→ YOUR GOAL
Search the data for the string "reload" and gather each line it is in.
☆ ☆ ☆
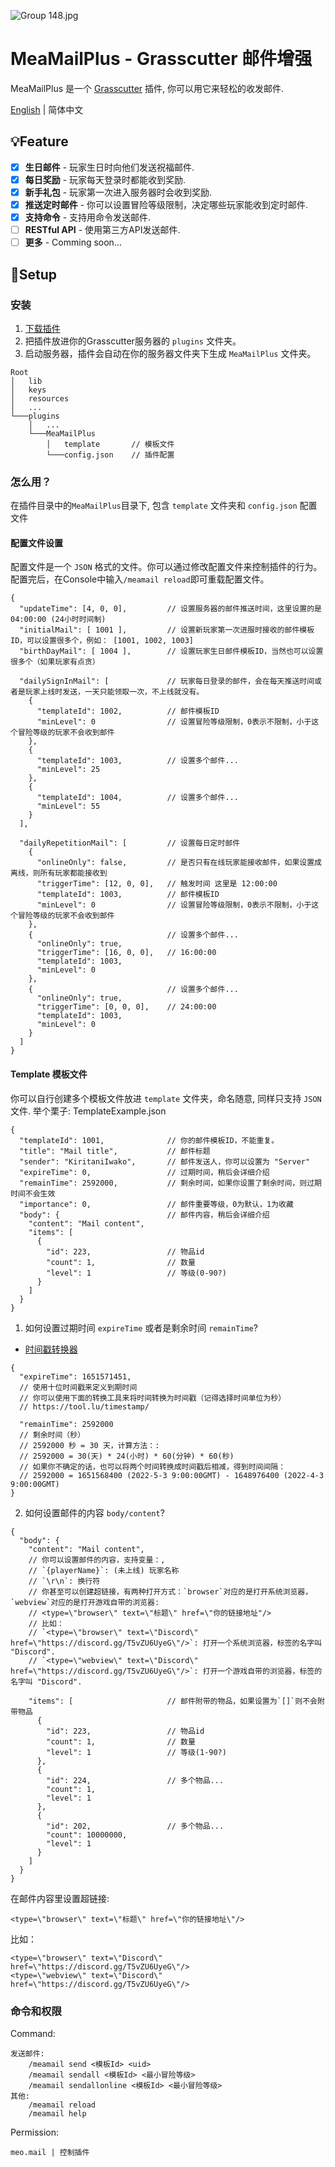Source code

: ![Group 148.jpg](https://s2.loli.net/2022/05/03/5ZPG2neTlrMW6Az.jpg)
# MeaMailPlus - Grasscutter 邮件增强
MeaMailPlus 是一个 [Grasscutter](https://github.com/Grasscutters/Grasscutter) 插件, 你可以用它来轻松的收发邮件.

[English](https://github.com/Scirese/Grasscutter-MeaMailPlus/blob/main/README.md) | 简体中文

## 💡Feature

- [x] **生日邮件**  - 玩家生日时向他们发送祝福邮件.
- [X] **每日奖励**  - 玩家每天登录时都能收到奖励.
- [X] **新手礼包**  - 玩家第一次进入服务器时会收到奖励.
- [X] **推送定时邮件**  - 你可以设置冒险等级限制，决定哪些玩家能收到定时邮件.
- [X] **支持命令**  - 支持用命令发送邮件.
- [ ] **RESTful API**  - 使用第三方API发送邮件.
- [ ] **更多**  - Comming soon...

## 🍗Setup
### 安装
1. [下载插件](https://github.com/Coooookies/Grasscutter-MeaMailPlus/releases)
2. 把插件放进你的Grasscutter服务器的 `plugins` 文件夹。
3. 启动服务器，插件会自动在你的服务器文件夹下生成 `MeaMailPlus` 文件夹。
```
Root
│   lib
│   keys
│   resources
│   ...
└───plugins
    │   ...
    └───MeaMailPlus
        │   template       // 模板文件
        └───config.json    // 插件配置
```

### 怎么用？

在插件目录中的`MeaMailPlus`目录下, 包含 `template` 文件夹和 `config.json` 配置文件
#### 配置文件设置
配置文件是一个 `JSON` 格式的文件。你可以通过修改配置文件来控制插件的行为。
配置完后，在Console中输入`/meamail reload`即可重载配置文件。
```
{
  "updateTime": [4, 0, 0],         // 设置服务器的邮件推送时间，这里设置的是 04:00:00 (24小时时间制)
  "initialMail": [ 1001 ],         // 设置新玩家第一次进服时接收的邮件模板ID，可以设置很多个，例如： [1001, 1002, 1003]
  "birthDayMail": [ 1004 ],        // 设置玩家生日邮件模板ID，当然也可以设置很多个（如果玩家有点贪）
  
  "dailySignInMail": [             // 玩家每日登录的邮件，会在每天推送时间或者是玩家上线时发送，一天只能领取一次，不上线就没有。
    {
      "templateId": 1002,          // 邮件模板ID
      "minLevel": 0                // 设置冒险等级限制，0表示不限制，小于这个冒险等级的玩家不会收到邮件
    },
    {
      "templateId": 1003,          // 设置多个邮件...
      "minLevel": 25                
    },
    {
      "templateId": 1004,          // 设置多个邮件...
      "minLevel": 55                
    }
  ],
  
  "dailyRepetitionMail": [         // 设置每日定时邮件
    {
      "onlineOnly": false,         // 是否只有在线玩家能接收邮件，如果设置成离线，则所有玩家都能接收到
      "triggerTime": [12, 0, 0],   // 触发时间 这里是 12:00:00
      "templateId": 1003,          // 邮件模板ID
      "minLevel": 0                // 设置冒险等级限制，0表示不限制，小于这个冒险等级的玩家不会收到邮件
    },
    {                              // 设置多个邮件...
      "onlineOnly": true,
      "triggerTime": [16, 0, 0],   // 16:00:00
      "templateId": 1003,
      "minLevel": 0
    },
    {                              // 设置多个邮件...
      "onlineOnly": true,
      "triggerTime": [0, 0, 0],    // 24:00:00
      "templateId": 1003,
      "minLevel": 0
    }
  ]
}
```
#### Template 模板文件
你可以自行创建多个模板文件放进 `template` 文件夹，命名随意, 同样只支持 `JSON`文件.
举个栗子:
TemplateExample.json
```
{
  "templateId": 1001,              // 你的邮件模板ID，不能重复。
  "title": "Mail title",           // 邮件标题
  "sender": "KiritaniIwako",       // 邮件发送人，你可以设置为 "Server"
  "expireTime": 0,                 // 过期时间，稍后会详细介绍
  "remainTime": 2592000,           // 剩余时间，如果你设置了剩余时间，则过期时间不会生效
  "importance": 0,                 // 邮件重要等级，0为默认，1为收藏
  "body": {                        // 邮件内容，稍后会详细介绍
    "content": "Mail content",
    "items": [
      {
        "id": 223,                 // 物品id
        "count": 1,                // 数量
        "level": 1                 // 等级(0-90?)
      }
    ]
  }
}
```
1. 如何设置过期时间 `expireTime` 或者是剩余时间 `remainTime`?
- [时间戳转换器](https://tool.lu/timestamp/)
```
{
  "expireTime": 1651571451,
  // 使用十位时间戳来定义到期时间
  // 你可以使用下面的转换工具来将时间转换为时间戳（记得选择时间单位为秒）
  // https://tool.lu/timestamp/
  
  "remainTime": 2592000
  // 剩余时间（秒）
  // 2592000 秒 = 30 天，计算方法：: 
  // 2592000 = 30(天) * 24(小时) * 60(分钟) * 60(秒)
  // 如果你不确定的话，也可以将两个时间转换成时间戳后相减，得到时间间隔：
  // 2592000 = 1651568400 (2022-5-3 9:00:00GMT) - 1648976400 (2022-4-3 9:00:00GMT)
}
```

2. 如何设置邮件的内容 `body/content`?
```
{
  "body": {
    "content": "Mail content",
    // 你可以设置邮件的内容，支持变量：, 
    // `{playerName}`: (未上线) 玩家名称
    // `\r\n`: 换行符
    // 你甚至可以创建超链接，有两种打开方式：`browser`对应的是打开系统浏览器，`webview`对应的是打开游戏自带的浏览器:
    // <type=\"browser\" text=\"标题\" href=\"你的链接地址"/>
    // 比如：
    // `<type=\"browser\" text=\"Discord\" href=\"https://discord.gg/T5vZU6UyeG\"/>`: 打开一个系统浏览器，标签的名字叫 "Discord".
    // `<type=\"webview\" text=\"Discord\" href=\"https://discord.gg/T5vZU6UyeG\"/>`: 打开一个游戏自带的浏览器，标签的名字叫 "Discord".
    
    "items": [                     // 邮件附带的物品，如果设置为`[]`则不会附带物品
      {
        "id": 223,                 // 物品id
        "count": 1,                // 数量
        "level": 1                 // 等级(1-90?)
      },
      {
        "id": 224,                 // 多个物品...
        "count": 1,
        "level": 1
      },
      {
        "id": 202,                 // 多个物品...
        "count": 10000000,
        "level": 1
      }
    ]
  }
}
```

在邮件内容里设置超链接:
```
<type=\"browser\" text=\"标题\" href=\"你的链接地址\"/>
```
比如：
```
<type=\"browser\" text=\"Discord\" href=\"https://discord.gg/T5vZU6UyeG\"/>
<type=\"webview\" text=\"Discord\" href=\"https://discord.gg/T5vZU6UyeG\"/>
```

### 命令和权限
Command:
```
发送邮件:
    /meamail send <模板Id> <uid>
    /meamail sendall <模板Id> <最小冒险等级>
    /meamail sendallonline <模板Id> <最小冒险等级>
其他:
    /meamail reload
    /meamail help
```

Permission:
```
meo.mail | 控制插件
```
☆ ☆ ☆
→ FINAL ANSWER
配置完后，在Console中输入`/meamail reload`即可重载配置文件。
    /meamail reload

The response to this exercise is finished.